1. Sext. in Hermann Diels, Die Fragmente der Vorsokratiker, Gorgias, B 3. Diels notes: "Die Identitaet der Schriften Peri tou mh ontoV und Peri fusewV ist strittig [controversial]."

2. I'm not sure of the meaning of the Greek here.

3. In his Parmenides, Plato wrote: ... esti de to ge alhqeV bohqeia tiV tauta [ta grammata] twi Parmenidou logwi proV touV epiceirountaV auton kwmwidein wV, ei en esti, polla kai geloia sumbainei pascein twi logwi kai enantia autwi. "In truth is the book some sort of defense for Parmenides against those attempting to make fun of him by showing that, if all is One, many absurd (laughable) and contradictory consequences would follow from his logos." (Cited by Kirk and Raven, p. 186) Here it is said that the deriders were Pythagoreans. Nick Huggett (ibid.) sums up: "For the first half of the Twentieth century the majority reading -- following Tannery -- of Zeno held that his arguments were directed against a technical doctrine of the Pythagoreans. According to this reading they held that all things were composed of elements that had the properties of a unit number, a geometric point and a physical atom: this kind of position would fit with their doctrine that reality is fundamentally mathematical. However, in the middle of the century a series of commentators (Vlastos, 1967...) forcefully argued that Zeno's target was instead a common sense understanding of plurality and motion -- one grounded in familiar geometrical notions -- and indeed that the doctrine was not a major part of Pythagorean thought. We have implicitly assumed that these arguments are correct in our readings of the paradoxes. That said, Tannery's interpretation still has its defenders." It is more important here to understand the nature of derisions, of which any un-enlightened positivistic soul is incapable.
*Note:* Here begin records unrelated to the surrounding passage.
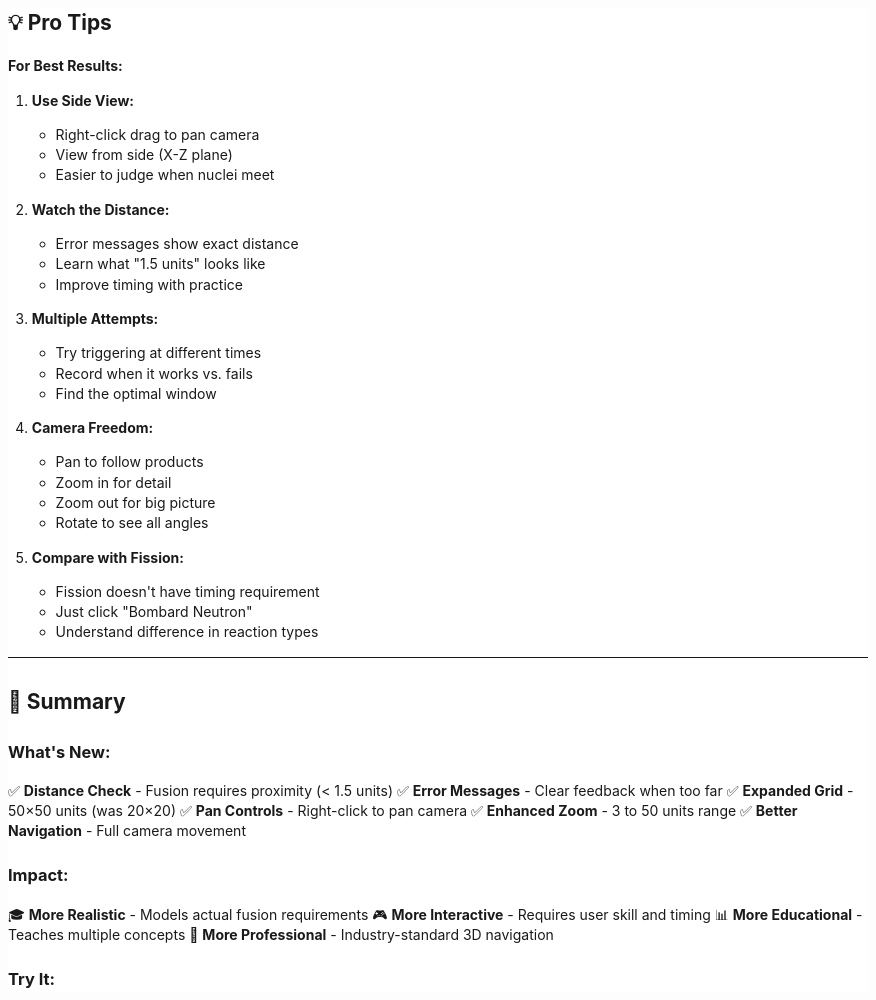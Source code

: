 
## 💡 Pro Tips

**For Best Results:**

1. **Use Side View:**
   - Right-click drag to pan camera
   - View from side (X-Z plane)
   - Easier to judge when nuclei meet

2. **Watch the Distance:**
   - Error messages show exact distance
   - Learn what "1.5 units" looks like
   - Improve timing with practice

3. **Multiple Attempts:**
   - Try triggering at different times
   - Record when it works vs. fails
   - Find the optimal window

4. **Camera Freedom:**
   - Pan to follow products
   - Zoom in for detail
   - Zoom out for big picture
   - Rotate to see all angles

5. **Compare with Fission:**
   - Fission doesn't have timing requirement
   - Just click "Bombard Neutron"
   - Understand difference in reaction types

---

## 🎯 Summary

### What's New:

✅ **Distance Check** - Fusion requires proximity (< 1.5 units)
✅ **Error Messages** - Clear feedback when too far
✅ **Expanded Grid** - 50×50 units (was 20×20)
✅ **Pan Controls** - Right-click to pan camera
✅ **Enhanced Zoom** - 3 to 50 units range
✅ **Better Navigation** - Full camera movement

### Impact:

🎓 **More Realistic** - Models actual fusion requirements
🎮 **More Interactive** - Requires user skill and timing
📊 **More Educational** - Teaches multiple concepts
🔬 **More Professional** - Industry-standard 3D navigation

### Try It:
4. This possibility is suggested by Plato's words following the previous: antilegei dh oun touto to gramma proV touV ta polla legontaV, kai antapodidwsi tauta kai pleiw, touto boulomenon dhloun, wV eti geloiotera pascoi an autwn h upoqesiV, ei polla estin, h h tou en einai, ei tiV ikanwV epexioi. "This book retorts against those saying [reality] to be plural, and it pays them back in their own coin, and more [to spare], by showing that yet more absurd (laughable) consequences would follow from the hypothesis that reality is plural than from that reality is One -- if one examines the matter more sufficiently." (Kirk and Raven, Ibid.)